The IRS finally released its eagerly-awaited updates to Section 199A, and while the latest version of the code faces its final edits, the time of speculation is over. Commercial real estate agents and investors now get a chance to see who is able to take the 20 percent deduction on qualified business income. This information will help commercial agents to guide their clients toward new purchases and allow investors to adjust their strategy accordingly.
Section 199A in a Nutshell
The Trump Administration’s Tax Cuts and Jobs Act brought about a substantial tax reduction for regular corporations, bringing down the highest maximum tax rate from 35 percent to 21 percent. Since these rate reductions only affect C corporations, Congress wanted also to provide some tax relief to entities with pass through taxation — i.e., LLCs, partnerships, S corporations, estates, and trusts.
The Section 199A deduction is (1) the lesser of the following three amounts combined
- A deduction of up to 20 percent of qualified business income (QBI) from a domestic business structure with pass through taxation.
- A 20 percent deduction on the dividends from a qualified real estate investment trust (REIT)
- A 20 percent deduction from qualified publicly traded partnership (PTP) income.
or (2) “an amount equal to 20 percent of the excess (if any) of taxable income of the taxpayer for the taxable year over the net capital gain of the taxpayer for the taxable year.”

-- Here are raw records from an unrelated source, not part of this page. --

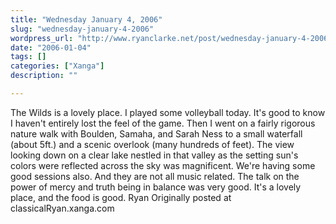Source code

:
 ```yaml
---
title: "Wednesday January 4, 2006"
slug: "wednesday-january-4-2006"
wordpress_url: "http://www.ryanclarke.net/post/wednesday-january-4-2006/"
date: "2006-01-04"
tags: []
categories: ["Xanga"]
description: ""

---
```


The Wilds is a lovely place.
 I played some volleyball today. It's good to know I haven't entirely lost the feel of the game. Then I went on a fairly rigorous nature walk with Boulden, Samaha, and Sarah Ness to a small waterfall (about 5ft.) and a scenic overlook (many hundreds of feet). The view looking down on a clear lake nestled in that valley as the setting sun's colors were reflected across the sky was magnificent.
 We're having some good sessions also. And they are not all music related. The talk on the power of mercy and truth being in balance was very good.
 It's a lovely place, and the food is good.
 Ryan
Originally posted at classicalRyan.xanga.com
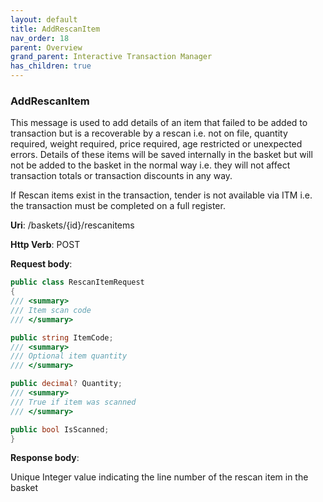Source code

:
 ```yaml
---
layout: default
title: AddRescanItem
nav_order: 18
parent: Overview
grand_parent: Interactive Transaction Manager
has_children: true
---
```

### AddRescanItem 

This message is used to add details of an item that failed to be added
to transaction but is a recoverable by a rescan i.e. not on file,
quantity required, weight required, price required, age restricted or
unexpected errors. Details of these items will be saved internally in
the basket but will not be added to the basket in the normal way i.e.
they will not affect transaction totals or transaction discounts in any
way.

If Rescan items exist in the transaction, tender is not available via
ITM i.e. the transaction must be completed on a full register.

**Uri**: /baskets/{id}/rescanitems

**Http Verb**: POST

**Request body**:
```c#
public class RescanItemRequest
{
/// <summary>
/// Item scan code
/// </summary>

public string ItemCode;
/// <summary>
/// Optional item quantity
/// </summary>

public decimal? Quantity;
/// <summary>
/// True if item was scanned
/// </summary>

public bool IsScanned;
}
```
**Response body**:

Unique Integer value indicating the line number of the rescan item in
the basket
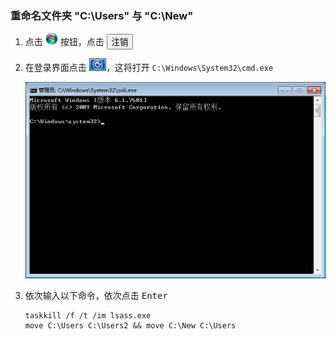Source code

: ### 重命名文件夹 "C:\Users" 与 "C:\New"
1. 点击 <img src="img/开始.png" style="" height="20"/> 按钮，点击 <button>注销</button>
1. 在登录界面点击 <img src="img\轻松访问.png" height="20">，这将打开 `C:\Windows\System32\cmd.exe`

    ![cmd](img\cmd.png)
3. 依次输入以下命令，依次点击 <kbd>Enter</kbd>
    ```bat{class="line-numbers"}
    taskkill /f /t /im lsass.exe
    move C:\Users C:\Users2 && move C:\New C:\Users
    ```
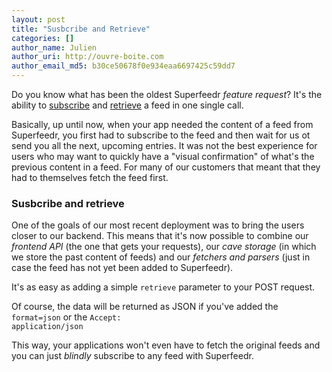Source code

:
 ```yaml
---
layout: post
title: "Susbcribe and Retrieve"
categories: []
author_name: Julien
author_uri: http://ouvre-boite.com
author_email_md5: b30ce50678f0e934eaa6697425c59dd7
---
```


Do you know what has been the oldest Superfeedr *feature request*? 
It's the ability to [subscribe](http://documentation.superfeedr.com/subscribers.html#addingfeedswithpubsubhubbub) and [retrieve](http://documentation.superfeedr.com/subscribers.html#retrievingentrieswithpubsubhubbub) a feed in one single call.

Basically, up until now, when your app needed the content of a feed from Superfeedr, you first had to subscribe to the feed and then wait for us ot send you all the next, upcoming entries. It was not the best experience for users who may want to quickly have a "visual confirmation" of what's the previous content in a feed. For many of our customers that meant that they had to themselves fetch the feed first. 

### Susbcribe and retrieve

One of the goals of our most recent deployment was to bring the users closer to our backend. This means that it's now possible to combine our *frontend API* (the one that gets your requests), our *cave storage* (in which we store the past content of feeds) and our *fetchers and parsers* (just in case the feed has not yet been added to Superfeedr).

It's as easy as adding a simple <code>retrieve</code> parameter to your POST request. 

<script src="https://gist.github.com/julien51/7531368.js">
</script>

Of course, the data will be returned as JSON if you've added the <code>format=json</code> or the <code>Accept: application/json</code>

This way, your applications won't even have to fetch the original feeds and you can just *blindly* subscribe to any feed with Superfeedr.
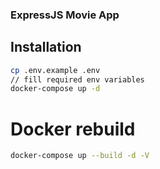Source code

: ### ExpressJS Movie App

## Installation

```bash
cp .env.example .env
// fill required env variables
docker-compose up -d
```

# Docker rebuild

```bash
docker-compose up --build -d -V
```
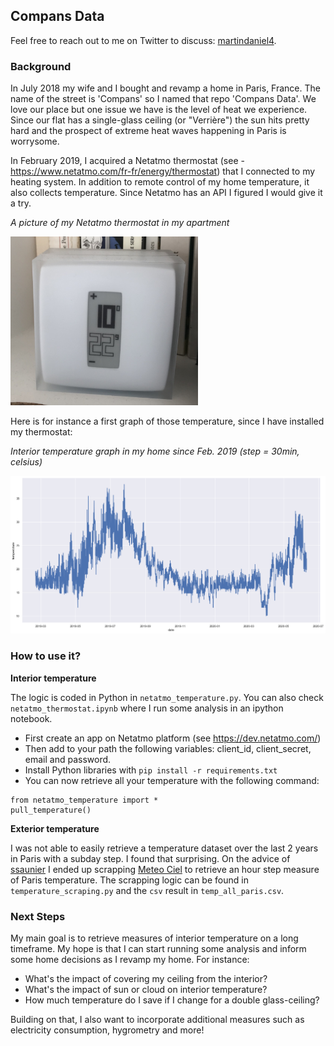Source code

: ## Compans Data

Feel free to reach out to me on Twitter to discuss: [martindaniel4](https://twitter.com/martindaniel4).

### Background

In July 2018 my wife and I bought and revamp a home in Paris, France. The name of the street is 'Compans' so I named that repo 'Compans Data'. We love our place but one issue we have is the level of heat we experience. Since our flat has a single-glass ceiling (or "Verrière") the sun hits pretty hard and the prospect of extreme heat waves happening in Paris is worrysome.

In February 2019, I acquired a Netatmo thermostat (see -  https://www.netatmo.com/fr-fr/energy/thermostat) that I connected to my heating system. In addition to remote control of my home temperature, it also collects temperature. Since Netatmo has an API I figured I would give it a try. 

_A picture of my Netatmo thermostat in my apartment_

<img src='img/thermostat.jpg' width='300'> </img>

Here is for instance a first graph of those temperature, since I have installed my thermostat: 

_Interior temperature graph in my home since Feb. 2019 (step = 30min, celsius)_

<img src='img/temperature.png' width='600'> </img>

### How to use it? 

**Interior temperature**

The logic is coded in Python in `netatmo_temperature.py`. You can also check `netatmo_thermostat.ipynb` where I run some analysis in an ipython notebook.

- First create an app on Netatmo platform (see https://dev.netatmo.com/)
- Then add to your path the following variables: client_id, client_secret, email and password. 
- Install Python libraries with `pip install -r requirements.txt`
- You can now retrieve all your temperature with the following command: 

```
from netatmo_temperature import * 
pull_temperature()
```

**Exterior temperature**

I was not able to easily retrieve a temperature dataset over the last 2 years in Paris with a subday step. I found that surprising. On the advice of [ssaunier](https://twitter.com/ssaunier/status/1282689081122664449) I ended up scrapping [Meteo Ciel](https://www.meteociel.fr/temps-reel/obs_villes.php?code2=7156&jour2=18&mois2=4&annee2=2020) to retrieve an hour step measure of Paris temperature. The scrapping logic can be found in `temperature_scraping.py` and the `csv` result in `temp_all_paris.csv`.

### Next Steps

My main goal is to retrieve measures of interior temperature on a long timeframe. My hope is that I can start running some analysis and inform some home decisions as I revamp my home. For instance: 

- What's the impact of covering my ceiling from the interior? 
- What's the impact of sun or cloud on interior temperature? 
- How much temperature do I save if I change for a double glass-ceiling? 

Building on that, I also want to incorporate additional measures such as electricity consumption, hygrometry and more! 
  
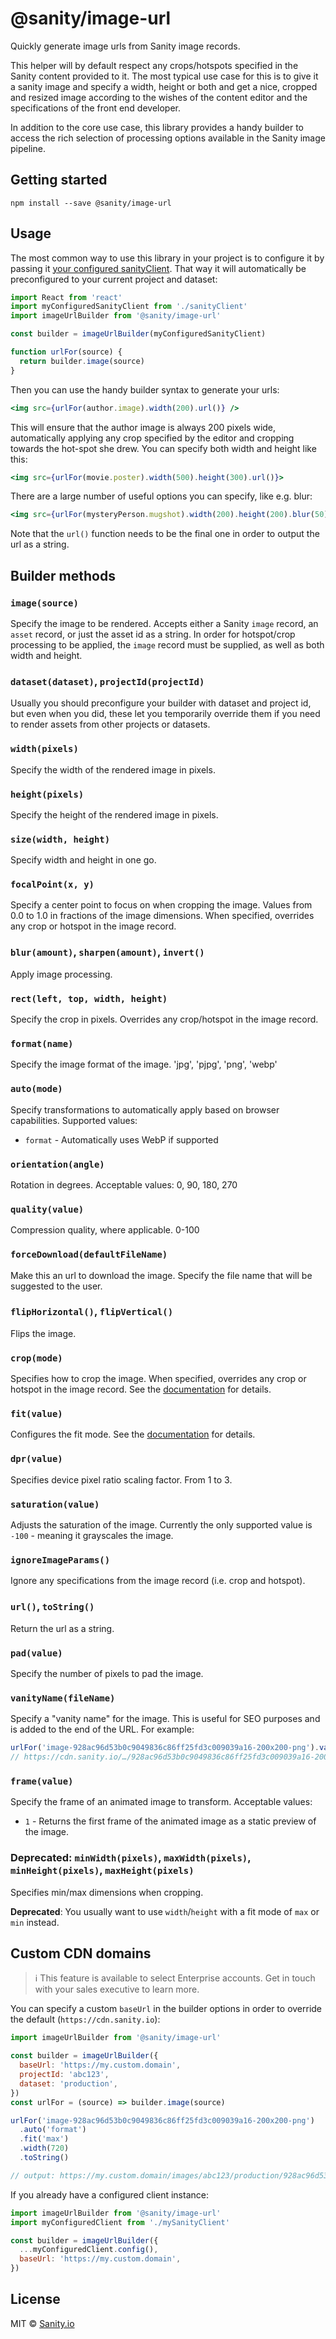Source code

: # @sanity/image-url

Quickly generate image urls from Sanity image records.

This helper will by default respect any crops/hotspots specified in the Sanity content provided to it. The most typical use case for this is to give it a sanity image and specify a width, height or both and get a nice, cropped and resized image according to the wishes of the content editor and the specifications of the front end developer.

In addition to the core use case, this library provides a handy builder to access the rich selection of processing options available in the Sanity image pipeline.

## Getting started

    npm install --save @sanity/image-url

## Usage

The most common way to use this library in your project is to configure it by passing it [your configured sanityClient](https://www.npmjs.com/package/@sanity/client). That way it will automatically be preconfigured to your current project and dataset:

```js
import React from 'react'
import myConfiguredSanityClient from './sanityClient'
import imageUrlBuilder from '@sanity/image-url'

const builder = imageUrlBuilder(myConfiguredSanityClient)

function urlFor(source) {
  return builder.image(source)
}
```

Then you can use the handy builder syntax to generate your urls:

```jsx
<img src={urlFor(author.image).width(200).url()} />
```

This will ensure that the author image is always 200 pixels wide, automatically applying any crop specified by the editor and cropping towards the hot-spot she drew. You can specify both width and height like this:

```jsx
<img src={urlFor(movie.poster).width(500).height(300).url()}>
```

There are a large number of useful options you can specify, like e.g. blur:

```jsx
<img src={urlFor(mysteryPerson.mugshot).width(200).height(200).blur(50).url()}>
```

Note that the `url()` function needs to be the final one in order to output the url as a string.

## Builder methods

### `image(source)`

Specify the image to be rendered. Accepts either a Sanity `image` record, an `asset` record, or just the asset id as a string. In order for hotspot/crop processing to be applied, the `image` record must be supplied, as well as both width and height.

### `dataset(dataset)`, `projectId(projectId)`

Usually you should preconfigure your builder with dataset and project id, but even when you did, these let you temporarily override them if you need to render assets from other projects or datasets.

### `width(pixels)`

Specify the width of the rendered image in pixels.

### `height(pixels)`

Specify the height of the rendered image in pixels.

### `size(width, height)`

Specify width and height in one go.

### `focalPoint(x, y)`

Specify a center point to focus on when cropping the image. Values from 0.0 to 1.0 in fractions of the image dimensions. When specified, overrides any crop or hotspot in the image record.

### `blur(amount)`, `sharpen(amount)`, `invert()`

Apply image processing.

### `rect(left, top, width, height)`

Specify the crop in pixels. Overrides any crop/hotspot in the image record.

### `format(name)`

Specify the image format of the image. 'jpg', 'pjpg', 'png', 'webp'

### `auto(mode)`

Specify transformations to automatically apply based on browser capabilities. Supported values:

- `format` - Automatically uses WebP if supported

### `orientation(angle)`

Rotation in degrees. Acceptable values: 0, 90, 180, 270

### `quality(value)`

Compression quality, where applicable. 0-100

### `forceDownload(defaultFileName)`

Make this an url to download the image. Specify the file name that will be suggested to the user.

### `flipHorizontal()`, `flipVertical()`

Flips the image.

### `crop(mode)`

Specifies how to crop the image. When specified, overrides any crop or hotspot in the image record. See the [documentation](https://www.sanity.io/docs/image-urls#crop-749d37d946b6) for details.

### `fit(value)`

Configures the fit mode. See the [documentation](https://www.sanity.io/docs/image-urls#fit-45b29dc6f09f) for details.

### `dpr(value)`

Specifies device pixel ratio scaling factor. From 1 to 3.

### `saturation(value)`

Adjusts the saturation of the image. Currently the only supported value is `-100` - meaning it grayscales the image.

### `ignoreImageParams()`

Ignore any specifications from the image record (i.e. crop and hotspot).

### `url()`, `toString()`

Return the url as a string.

### `pad(value)`

Specify the number of pixels to pad the image.

### `vanityName(fileName)`
 
Specify a "vanity name" for the image. This is useful for SEO purposes and is added to the end of the URL. For example:

```ts
urlFor('image-928ac96d53b0c9049836c86ff25fd3c009039a16-200x200-png').vanityName('myImage.png')
// https://cdn.sanity.io/…/928ac96d53b0c9049836c86ff25fd3c009039a16-200x200.png/myImage.png
```

### `frame(value)`

Specify the frame of an animated image to transform.  Acceptable values:

- `1` - Returns the first frame of the animated image as a static preview of the image.

### Deprecated: `minWidth(pixels)`, `maxWidth(pixels)`, `minHeight(pixels)`, `maxHeight(pixels)`

Specifies min/max dimensions when cropping.

**Deprecated**: You usually want to use `width`/`height` with a fit mode of `max` or `min` instead.

## Custom CDN domains

> ℹ️ This feature is available to select Enterprise accounts. Get in touch with your sales executive to learn more.

You can specify a custom `baseUrl` in the builder options in order to override the default (`https://cdn.sanity.io`):

```js
import imageUrlBuilder from '@sanity/image-url'

const builder = imageUrlBuilder({
  baseUrl: 'https://my.custom.domain',
  projectId: 'abc123',
  dataset: 'production',
})
const urlFor = (source) => builder.image(source)

urlFor('image-928ac96d53b0c9049836c86ff25fd3c009039a16-200x200-png')
  .auto('format')
  .fit('max')
  .width(720)
  .toString()

// output: https://my.custom.domain/images/abc123/production/928ac96d53b0c9049836c86ff25fd3c009039a16-200x200.png?auto=format&fit=max&w=720
```

If you already have a configured client instance:

```js
import imageUrlBuilder from '@sanity/image-url'
import myConfiguredClient from './mySanityClient'

const builder = imageUrlBuilder({
  ...myConfiguredClient.config(),
  baseUrl: 'https://my.custom.domain',
})
```

## License

MIT © [Sanity.io](https://www.sanity.io/)
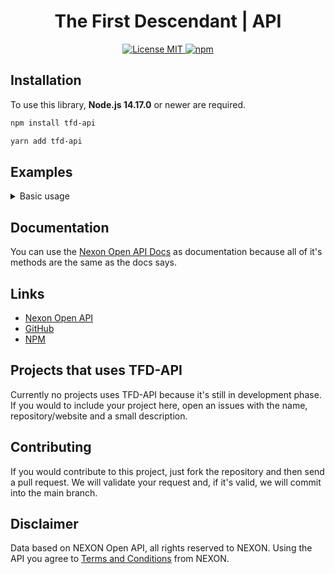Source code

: <h1 align="center">The First Descendant | API</h1>
<p align="center">
    <a href="https://opensource.org/licenses/MIT">
        <img src="https://img.shields.io/badge/License-MIT-blue.svg" alt="License MIT"/>
    </a>
    <a href="https://www.npmjs.com/package/tfd-api">
        <img alt="npm" src="https://img.shields.io/npm/v/tfd-api" />
    </a>
</p>

<h2>Installation</h2>

<p>To use this library, <b>Node.js 14.17.0</b> or newer are required.</p>

```sh
npm install tfd-api

yarn add tfd-api
```

<h2>Examples</h2>

<details>
  <summary>Basic usage</summary>

```js
import { TFDApi } from "tfd-api";

const api = new TFDApi({
  api_key: "YOUR_API_KEY_HERE",
});

api.account.getId("Nickname#1234").then((response) => {
  console.log(response);
});
```

</details>

<h2>Documentation</h2>

You can use the [Nexon Open API Docs](https://openapi.nexon.com/game/tfd/?id=20) as documentation because all of it's methods are the same as the docs says.

<h2>Links</h2>

- [Nexon Open API](https://openapi.nexon.com/game/tfd/?id=20)
- [GitHub](https://github.com/FraWolf/tfd-api/)
- [NPM](https://www.npmjs.com/package/tfd-api)

<h2>Projects that uses TFD-API</h2>

Currently no projects uses TFD-API because it's still in development phase. If you would to include your project here, open an issues with the name, repository/website and a small description.

<h2>Contributing</h2>

If you would contribute to this project, just fork the repository and then send a pull request. We will validate your request and, if it's valid, we will commit into the main branch.

<h2>Disclaimer</h2>

Data based on NEXON Open API, all rights reserved to NEXON. Using the API you agree to [Terms and Conditions](https://openapi.nexon.com/support/terms/) from NEXON.
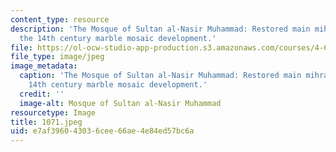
 ```yaml
---
content_type: resource
description: 'The Mosque of Sultan al-Nasir Muhammad: Restored main mihrab showing
  the 14th century marble mosaic development.'
file: https://ol-ocw-studio-app-production.s3.amazonaws.com/courses/4-615-the-architecture-of-cairo-spring-2002/e7af396043036cee66ae4e84ed57bc6a_1071.jpeg
file_type: image/jpeg
image_metadata:
  caption: 'The Mosque of Sultan al-Nasir Muhammad: Restored main mihrab showing the
    14th century marble mosaic development.'
  credit: ''
  image-alt: Mosque of Sultan al-Nasir Muhammad
resourcetype: Image
title: 1071.jpeg
uid: e7af3960-4303-6cee-66ae-4e84ed57bc6a
---
```

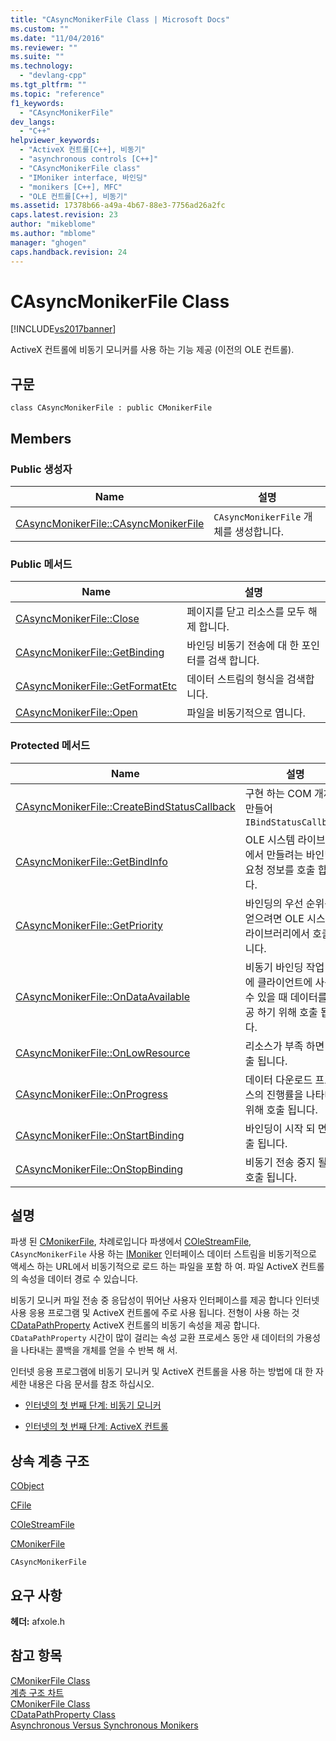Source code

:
 ```yaml
---
title: "CAsyncMonikerFile Class | Microsoft Docs"
ms.custom: ""
ms.date: "11/04/2016"
ms.reviewer: ""
ms.suite: ""
ms.technology: 
  - "devlang-cpp"
ms.tgt_pltfrm: ""
ms.topic: "reference"
f1_keywords: 
  - "CAsyncMonikerFile"
dev_langs: 
  - "C++"
helpviewer_keywords: 
  - "ActiveX 컨트롤[C++], 비동기"
  - "asynchronous controls [C++]"
  - "CAsyncMonikerFile class"
  - "IMoniker interface, 바인딩"
  - "monikers [C++], MFC"
  - "OLE 컨트롤[C++], 비동기"
ms.assetid: 17378b66-a49a-4b67-88e3-7756ad26a2fc
caps.latest.revision: 23
author: "mikeblome"
ms.author: "mblome"
manager: "ghogen"
caps.handback.revision: 24
---
```

# CAsyncMonikerFile Class
[!INCLUDE[vs2017banner](../../assembler/inline/includes/vs2017banner.md)]

ActiveX 컨트롤에 비동기 모니커를 사용 하는 기능 제공 \(이전의 OLE 컨트롤\).  
  
## 구문  
  
```  
class CAsyncMonikerFile : public CMonikerFile  
```  
  
## Members  
  
### Public 생성자  
  
|Name|설명|  
|----------|--------|  
|[CAsyncMonikerFile::CAsyncMonikerFile](../Topic/CAsyncMonikerFile::CAsyncMonikerFile.md)|`CAsyncMonikerFile` 개체를 생성합니다.|  
  
### Public 메서드  
  
|Name|설명|  
|----------|--------|  
|[CAsyncMonikerFile::Close](../Topic/CAsyncMonikerFile::Close.md)|페이지를 닫고 리소스를 모두 해제 합니다.|  
|[CAsyncMonikerFile::GetBinding](../Topic/CAsyncMonikerFile::GetBinding.md)|바인딩 비동기 전송에 대 한 포인터를 검색 합니다.|  
|[CAsyncMonikerFile::GetFormatEtc](../Topic/CAsyncMonikerFile::GetFormatEtc.md)|데이터 스트림의 형식을 검색합니다.|  
|[CAsyncMonikerFile::Open](../Topic/CAsyncMonikerFile::Open.md)|파일을 비동기적으로 엽니다.|  
  
### Protected 메서드  
  
|Name|설명|  
|----------|--------|  
|[CAsyncMonikerFile::CreateBindStatusCallback](../Topic/CAsyncMonikerFile::CreateBindStatusCallback.md)|구현 하는 COM 개체를 만들어 `IBindStatusCallback`.|  
|[CAsyncMonikerFile::GetBindInfo](../Topic/CAsyncMonikerFile::GetBindInfo.md)|OLE 시스템 라이브러리에서 만들려는 바인딩 요청 정보를 호출 합니다.|  
|[CAsyncMonikerFile::GetPriority](../Topic/CAsyncMonikerFile::GetPriority.md)|바인딩의 우선 순위를 얻으려면 OLE 시스템 라이브러리에서 호출 됩니다.|  
|[CAsyncMonikerFile::OnDataAvailable](../Topic/CAsyncMonikerFile::OnDataAvailable.md)|비동기 바인딩 작업 중에 클라이언트에 사용할 수 있을 때 데이터를 제공 하기 위해 호출 됩니다.|  
|[CAsyncMonikerFile::OnLowResource](../Topic/CAsyncMonikerFile::OnLowResource.md)|리소스가 부족 하면 호출 됩니다.|  
|[CAsyncMonikerFile::OnProgress](../Topic/CAsyncMonikerFile::OnProgress.md)|데이터 다운로드 프로세스의 진행률을 나타내기 위해 호출 됩니다.|  
|[CAsyncMonikerFile::OnStartBinding](../Topic/CAsyncMonikerFile::OnStartBinding.md)|바인딩이 시작 되 면 호출 됩니다.|  
|[CAsyncMonikerFile::OnStopBinding](../Topic/CAsyncMonikerFile::OnStopBinding.md)|비동기 전송 중지 될 때 호출 됩니다.|  
  
## 설명  
 파생 된  [CMonikerFile](../../mfc/reference/cmonikerfile-class.md), 차례로입니다 파생에서  [COleStreamFile](../../mfc/reference/colestreamfile-class.md), `CAsyncMonikerFile` 사용 하는  [IMoniker](http://msdn.microsoft.com/library/windows/desktop/ms679705) 인터페이스 데이터 스트림을 비동기적으로 액세스 하는 URL에서 비동기적으로 로드 하는 파일을 포함 하 여.  파일 ActiveX 컨트롤의 속성을 데이터 경로 수 있습니다.  
  
 비동기 모니커 파일 전송 중 응답성이 뛰어난 사용자 인터페이스를 제공 합니다 인터넷 사용 응용 프로그램 및 ActiveX 컨트롤에 주로 사용 됩니다.  전형이 사용 하는 것  [CDataPathProperty](../../mfc/reference/cdatapathproperty-class.md) ActiveX 컨트롤의 비동기 속성을 제공 합니다.  `CDataPathProperty` 시간이 많이 걸리는 속성 교환 프로세스 동안 새 데이터의 가용성을 나타내는 콜백을 개체를 얻을 수 반복 해 서.  
  
 인터넷 응용 프로그램에 비동기 모니커 및 ActiveX 컨트롤을 사용 하는 방법에 대 한 자세한 내용은 다음 문서를 참조 하십시오.  
  
-   [인터넷의 첫 번째 단계: 비동기 모니커](../../mfc/asynchronous-monikers-on-the-internet.md)  
  
-   [인터넷의 첫 번째 단계: ActiveX 컨트롤](../../mfc/activex-controls-on-the-internet.md)  
  
## 상속 계층 구조  
 [CObject](../../mfc/reference/cobject-class.md)  
  
 [CFile](../../mfc/reference/cfile-class.md)  
  
 [COleStreamFile](../../mfc/reference/colestreamfile-class.md)  
  
 [CMonikerFile](../../mfc/reference/cmonikerfile-class.md)  
  
 `CAsyncMonikerFile`  
  
## 요구 사항  
 **헤더:**  afxole.h  
  
## 참고 항목  
 [CMonikerFile Class](../../mfc/reference/cmonikerfile-class.md)   
 [계층 구조 차트](../../mfc/hierarchy-chart.md)   
 [CMonikerFile Class](../../mfc/reference/cmonikerfile-class.md)   
 [CDataPathProperty Class](../../mfc/reference/cdatapathproperty-class.md)   
 [Asynchronous Versus Synchronous Monikers](http://msdn.microsoft.com/library/windows/desktop/ms687193)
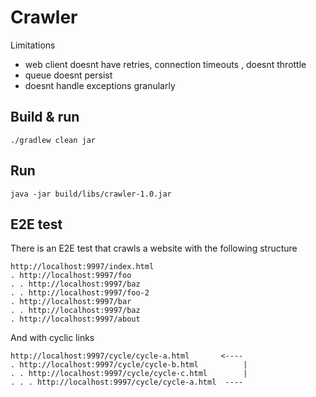 # Crawler

Limitations
- web client doesnt have retries, connection timeouts , doesnt throttle
- queue doesnt persist
- doesnt handle exceptions granularly


## Build & run
```
./gradlew clean jar
```

## Run
```
java -jar build/libs/crawler-1.0.jar
```

## E2E test
There is an E2E test that crawls a website with the following structure
```
http://localhost:9997/index.html
. http://localhost:9997/foo
. . http://localhost:9997/baz
. . http://localhost:9997/foo-2
. http://localhost:9997/bar
. . http://localhost:9997/baz
. http://localhost:9997/about
```

And with cyclic links
```
http://localhost:9997/cycle/cycle-a.html       <----
. http://localhost:9997/cycle/cycle-b.html          |
. . http://localhost:9997/cycle/cycle-c.html        |
. . . http://localhost:9997/cycle/cycle-a.html  ---- 
```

In order to qualify for the deduction, taxpayers must meet certain income eligibilities and safe harbor rules. The deduction is for taxpayers whose income falls below a certain threshold, $315,000 for returns filed jointly and $157,000 for single or head of household filers. There may be limited deductions for taxpayers over these thresholds.
The deduction is equal to the lesser of 20 percent of the taxpayer’s QBI plus 20 percent of qualified REIT dividends and PTP income, minus any net capital gains. The amounts will be adjusted for inflation.
One Clear Winner: REITs
REITs emerge as a clear-cut winner in the new tax code, in the sense that Section 199A offers a sure and uncomplicated deduction for this investment, effectively reducing the top taxation rate on REITs from 37 to 29.6 percent. Unlike direct real estate investment, which needs to meet certain safe harbor rules in order to qualify, REITs are not only substantially easier to qualify for the full deduction; they now bring tax benefits that are comparable to long-term capital gains.
Thus, commercial real estate investors should give REITs a fresh look on two levels. First, are they a better long-term investment than directly-held commercial property, which may not qualify for the deduction? Second, where is it more advantageous to hold REITs as an investment? Thanks to the Section 199A deduction, it may better to have them outside a traditional retirement portfolio.
Implications for the Real Estate Rental Market
When Section 199A first passed through the Senate, the deduction was limited to “50% of W-2 wages,” which would have excluded many commercial real estate investors from benefiting. Since then, the committee added an alternate limitation: “25% of W-2 wages plus 2.5% of the unadjusted basis of ‘qualified property.'” This allows real estate investors to substitute property value for W-2 wages, effectively giving real estate investors an “in.”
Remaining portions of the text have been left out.